Para recuperar las cápsulas, comience por eliminar el aceite del tubo de recolección. Luego, coloque las cápsulas en un colador celular de 100 micrómetros de tamaño de poro y lave el colador con grandes cantidades de medios. Invierta el filtro en la parte superior de un pozo de una placa de cultivo de 6 pocillos y recoja las microcápsulas pasando 2 mililitros de medios a través del filtro.
Incubar las cápsulas de células madre en un plato de cultivo de 6 pocillos a 37 grados centígrados con un 5 por ciento de dióxido de carbono. Cambie los medios cada dos días recogiendo las cápsulas en un filtro colador celular, lavándolas con exceso de medios y volviéndolas a suspender a un nuevo pozo en placas de 6 pocillos con medios de 2 mililitros. Realizar el ensayo de viabilidad añadiendo 4 microlitros de los 2 micromolares Ethidium Homodimer-1 y 1 microlitro de las 4 soluciones micromolares de Calceína-AM a 2 mililitros de DPBS estériles.
Vórtice para asegurar una mezcla completa. Recolecte aproximadamente 100 microcápsulas en un colador celular y enjuáguelas con DPBS estériles para permitir la difusión del medio de las cápsulas. Recójalos nuevamente en una placa de cultivo de 12 pocillos usando 1 mililitro de la solución preparada que contiene Ethidium Homodimer-1 y calceína AM e incube a 37 grados Celsius durante 20 minutos.
Visualice las células bajo un microscopio de fluorescencia. Las microcápsulas óptimas y subóptimas fabricadas mediante la generación de gotas microfluídicas mostraron diferencias en la morfología de la cápsula en función del contenido de PEG4-Maleimida en la cáscara. Las cápsulas lisas con bordes brillantes se asocian con la integridad mecánica deseada.
La agregación de cuentas en el centro de las cápsulas indica que el núcleo era acuoso y las cuentas eran libres de moverse. El anillo fluorescente indicó la presencia de una cáscara de hidrogel y se utilizó para determinar el grosor de la cáscara. Las tinciones vivas o muertas 6 horas después de encapsular las células H9 mostraron que las células lograron más del 95 por ciento de viabilidad de forma rutinaria durante las ejecuciones de encapsulación.
Al comparar la tasa de crecimiento y el potencial de diferenciación de los esferoides encapsulados frente a los no encapsulados. Se determinó que el proceso de encapsulación no tiene efectos adversos sobre las hPSC. Recuerde que es importante establecer una relación de caudal óptima entre la carcasa del núcleo y las corrientes de aceite.
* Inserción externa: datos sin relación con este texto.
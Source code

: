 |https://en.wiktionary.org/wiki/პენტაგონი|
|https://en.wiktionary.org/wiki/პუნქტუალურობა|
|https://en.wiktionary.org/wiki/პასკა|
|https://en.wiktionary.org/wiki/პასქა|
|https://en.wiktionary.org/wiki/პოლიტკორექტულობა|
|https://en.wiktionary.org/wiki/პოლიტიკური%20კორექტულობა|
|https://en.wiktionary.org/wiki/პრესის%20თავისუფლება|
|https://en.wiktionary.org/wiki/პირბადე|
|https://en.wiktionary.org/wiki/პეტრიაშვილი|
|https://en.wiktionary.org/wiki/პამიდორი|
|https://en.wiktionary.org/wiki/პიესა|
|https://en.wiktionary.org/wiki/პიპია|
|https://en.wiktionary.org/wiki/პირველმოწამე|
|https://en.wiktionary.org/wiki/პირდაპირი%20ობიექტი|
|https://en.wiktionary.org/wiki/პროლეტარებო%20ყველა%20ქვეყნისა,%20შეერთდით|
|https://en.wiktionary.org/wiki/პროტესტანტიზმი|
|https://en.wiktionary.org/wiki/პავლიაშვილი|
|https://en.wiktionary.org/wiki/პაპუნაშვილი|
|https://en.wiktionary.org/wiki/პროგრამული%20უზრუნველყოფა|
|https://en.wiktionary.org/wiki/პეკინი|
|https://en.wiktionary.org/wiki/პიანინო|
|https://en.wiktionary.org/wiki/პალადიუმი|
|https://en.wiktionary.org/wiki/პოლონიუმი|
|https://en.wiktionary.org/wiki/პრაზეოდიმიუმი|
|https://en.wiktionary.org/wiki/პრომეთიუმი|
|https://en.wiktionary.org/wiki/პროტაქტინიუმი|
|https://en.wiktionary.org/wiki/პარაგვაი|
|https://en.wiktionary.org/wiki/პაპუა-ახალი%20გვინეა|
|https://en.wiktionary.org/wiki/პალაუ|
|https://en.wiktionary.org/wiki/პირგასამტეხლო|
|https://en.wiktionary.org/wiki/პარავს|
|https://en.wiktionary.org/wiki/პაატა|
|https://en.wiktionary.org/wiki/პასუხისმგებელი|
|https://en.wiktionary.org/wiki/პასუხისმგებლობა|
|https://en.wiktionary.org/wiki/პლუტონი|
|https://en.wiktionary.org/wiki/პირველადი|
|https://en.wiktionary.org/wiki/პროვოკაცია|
No hacer esto puede resultar en cápsulas que no serán mecánicamente fuertes y pueden romperse durante la manipulación. Nos gustaría señalar que esta técnica de encapsulación fue para tipos de células distintas de las células madre pluripotentes humanas. Hemos encapsulado, principalmente hipotetizados, líneas celulares de cáncer y células madre mesenquimales utilizando una estrategia similar.
Actualmente, nuestro equipo está desarrollando la próxima generación de microcapturas. Estas microcapturas son bioactivas y pueden estar cargadas con factores cruzados para la diferenciación encapsulada de células madre.